Where ends and beginnings commingle, a taste of the infinite

By Merisa Sherman

A few lights litter the shoreline across the way, seemingly more like super bright fireflies than the building that they truly are. Different colors, ranging from white to yellow to red, mark the hillside and the farthest location along the 360 degree outline of the mountain range. The dark hillside seems more like a black and blue painting, as the green mountains turn black in the darkness while the ridgeline sky is a bright sunset blue.

Looking farther upward, the sky darkens to the deepest of blues the color of deep space. True stars glitter in the sky, their reflections sparkling in the calm waters below. There is nothing else around but sky and mountain and water as I float in the middle of the largest planetarium I have ever imagined.

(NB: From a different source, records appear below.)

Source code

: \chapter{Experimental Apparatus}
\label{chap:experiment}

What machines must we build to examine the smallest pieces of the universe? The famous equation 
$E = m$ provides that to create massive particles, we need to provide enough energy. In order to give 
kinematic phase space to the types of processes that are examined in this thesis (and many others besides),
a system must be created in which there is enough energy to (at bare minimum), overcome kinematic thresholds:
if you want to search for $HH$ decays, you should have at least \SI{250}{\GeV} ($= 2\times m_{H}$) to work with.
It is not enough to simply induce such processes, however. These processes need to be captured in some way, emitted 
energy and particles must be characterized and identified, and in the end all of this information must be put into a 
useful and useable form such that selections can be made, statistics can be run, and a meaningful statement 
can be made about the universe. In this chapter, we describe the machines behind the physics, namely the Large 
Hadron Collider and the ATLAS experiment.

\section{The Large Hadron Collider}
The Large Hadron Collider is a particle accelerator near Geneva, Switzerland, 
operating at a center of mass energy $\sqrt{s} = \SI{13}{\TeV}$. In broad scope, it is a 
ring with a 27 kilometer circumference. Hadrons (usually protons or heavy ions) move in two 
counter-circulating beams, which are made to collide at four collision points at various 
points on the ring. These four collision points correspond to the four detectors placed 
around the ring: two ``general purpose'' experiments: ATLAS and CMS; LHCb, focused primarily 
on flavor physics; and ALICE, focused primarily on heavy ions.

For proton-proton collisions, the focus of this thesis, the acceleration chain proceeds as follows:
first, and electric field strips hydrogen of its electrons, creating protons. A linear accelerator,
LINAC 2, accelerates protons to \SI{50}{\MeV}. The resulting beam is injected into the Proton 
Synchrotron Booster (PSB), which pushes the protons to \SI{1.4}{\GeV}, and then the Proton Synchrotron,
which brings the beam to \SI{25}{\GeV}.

The moon reflects off the ash gunwales of the canoe, the light so bright that you could see the grains of wood of my paddle. Below the boat, is a reservoir full of stars and I cannot decide whether to just stay here in the middle of the lake and float along or whether to paddle amongst these stars.

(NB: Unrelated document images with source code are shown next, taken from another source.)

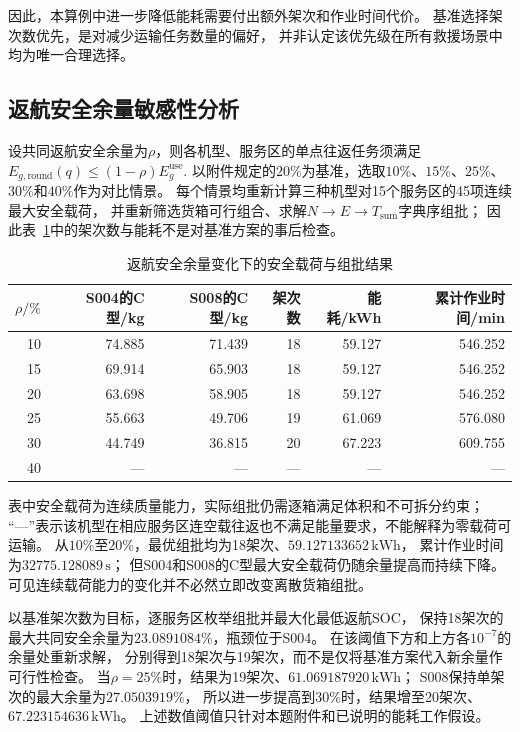 \documentclass[bwprint]{gmcmthesis}
\begin{document}
因此，本算例中进一步降低能耗需要付出额外架次和作业时间代价。
基准选择架次数优先，是对减少运输任务数量的偏好，
并非认定该优先级在所有救援场景中均为唯一合理选择。

\subsection{返航安全余量敏感性分析}

设共同返航安全余量为$\rho$，则各机型、服务区的单点往返任务须满足
\(E_{g,\mathrm{round}}(q)\leq (1-\rho)E_g^{\mathrm{use}}\).
以附件规定的$20\%$为基准，选取$10\%$、$15\%$、$25\%$、$30\%$和$40\%$作为对比情景。
每个情景均重新计算三种机型对15个服务区的45项连续最大安全载荷，
并重新筛选货箱可行组合、求解$N\rightarrow E\rightarrow T_{\mathrm{sum}}$字典序组批；
因此表~\ref{tab:q1_reserve_sensitivity}中的架次数与能耗不是对基准方案的事后检查。

\begin{table}[htbp]
    \centering
    \caption{返航安全余量变化下的安全载荷与组批结果}
    \label{tab:q1_reserve_sensitivity}
    \begin{tabular}{rrrrrr}
        \toprule
        $\rho/\%$ & S004的C型/kg & S008的C型/kg & 架次数 & 能耗/kWh & 累计作业时间/min \\
        \midrule
10 & 74.885 & 71.439 & 18 & 59.127 & 546.252 \\
15 & 69.914 & 65.903 & 18 & 59.127 & 546.252 \\
20 & 63.698 & 58.905 & 18 & 59.127 & 546.252 \\
25 & 55.663 & 49.706 & 19 & 61.069 & 576.080 \\
30 & 44.749 & 36.815 & 20 & 67.223 & 609.755 \\
40 & --- & --- & --- & --- & --- \\
        \bottomrule
    \end{tabular}
\end{table}
\FloatBarrier

表中安全载荷为连续质量能力，实际组批仍需逐箱满足体积和不可拆分约束；
“---”表示该机型在相应服务区连空载往返也不满足能量要求，不能解释为零载荷可运输。
从$10\%$至$20\%$，最优组批均为18架次、$59.127133652\,\mathrm{kWh}$，
累计作业时间为$32775.128089\,\mathrm{s}$；
但S004和S008的C型最大安全载荷仍随余量提高而持续下降。
可见连续载荷能力的变化并不必然立即改变离散货箱组批。

以基准架次数为目标，逐服务区枚举组批并最大化最低返航SOC，
保持18架次的最大共同安全余量为$23.0891084\%$，瓶颈位于S004。
在该阈值下方和上方各$10^{-7}$的余量处重新求解，
分别得到18架次与19架次，而不是仅将基准方案代入新余量作可行性检查。
当$\rho=25\%$时，结果为19架次、$61.069187920\,\mathrm{kWh}$；
S008保持单架次的最大余量为$27.0503919\%$，
所以进一步提高到$30\%$时，结果增至20架次、$67.223154636\,\mathrm{kWh}$。
上述数值阈值只针对本题附件和已说明的能耗工作假设。
\end{document}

A mirror on itself, above water level and below. You cannot tell where the water ends and the sky begins, which is why we were told as children never to swim in the dark. Because you can’t tell which way is up and you end up swimming in the wrong direction, drawing as you swim to the bottom of the lake.

It’s why I had my life jacket on. Besides the fact that I was literally the only person on the reservoir. There were no other lights level with my canoe and I felt I could see forever into the darkness. I had no idea where the shoreline was, and I have faith that as I paddled in the direction of the boat launch, I would eventually be able to see the rocky beach glistening in the moonlight.

But I was camping that night, my tent set up nestled into the treeline just off the shore. I was desperate to keep warm as the temperature randomly dropped closer to the freezing point than it had in a long time. Of course that’s the night I picked to solo camp on the reservoir, the first cold night in weeks.  But as I looked out across the lake, the cold had done something magical. The water was perfectly flat, like a bottomless glass floor. The sky was crisp and clear, the moon was almost full and everything was perfect. Despite the warning in my head, I chose to get back in my canoe and paddle around in the darkness under the moonlight.

By Merisa Sherman
Paddling across the glassy reservoir at night can be disorienting in the best of ways.

The night was perfection. I paddled around and around, my canoe cutting gracefully through the starry sky. Floating along in a planetarium globe. A clear, starry night on the water is the the closest I believe one can come to floating around in deep space.

According to an interview in Scientific American with Dr. George M. Pantalos, a cardiovascular and thoracic explorer astronaut, a zero gravity atmosphere feels like “floating in water without the feeling of water on your skin. Because you feel so light, you can move about with the slightest bit of effort.” And I have never read a more apt description of paddling on crystal clear flat water than that.

Is that what we are as paddlers? Are we the future of space travel, used to the weightless floating sensation of traveling on water like in situations of zero gravity, making us the perfect people to choose for space travel? Should I have become an astronaut instead of a ski bum? That is an interesting thought to ponder as we watched the lunar eclipse this morning. Should I be out there amongst the stars instead of sitting here in a canoe floating on the water?

But those are questions for another lifetime. For now, I will simply enjoy the feeling of my paddle slicing through the water as the stars surround me not in 360 degrees but in the 64,442 degrees of a sphere or 41,253 square degrees (I did not do the math myself). That is amazing. To be sitting here, in the middle of a lake surrounded by nothing but the feeling of deep space in all directions. How can we not take the opportunity to experience such magical moments when they come along?

I can only presume that we must, which is why I ended up in the middle of the Chittenden Reservoir in the middle of the night surrounded by stars and a never-ending ridgeline of green mountains. Oh man, I cannot wait to ride those ridges in my snowmobile this winter! Braaappp!!!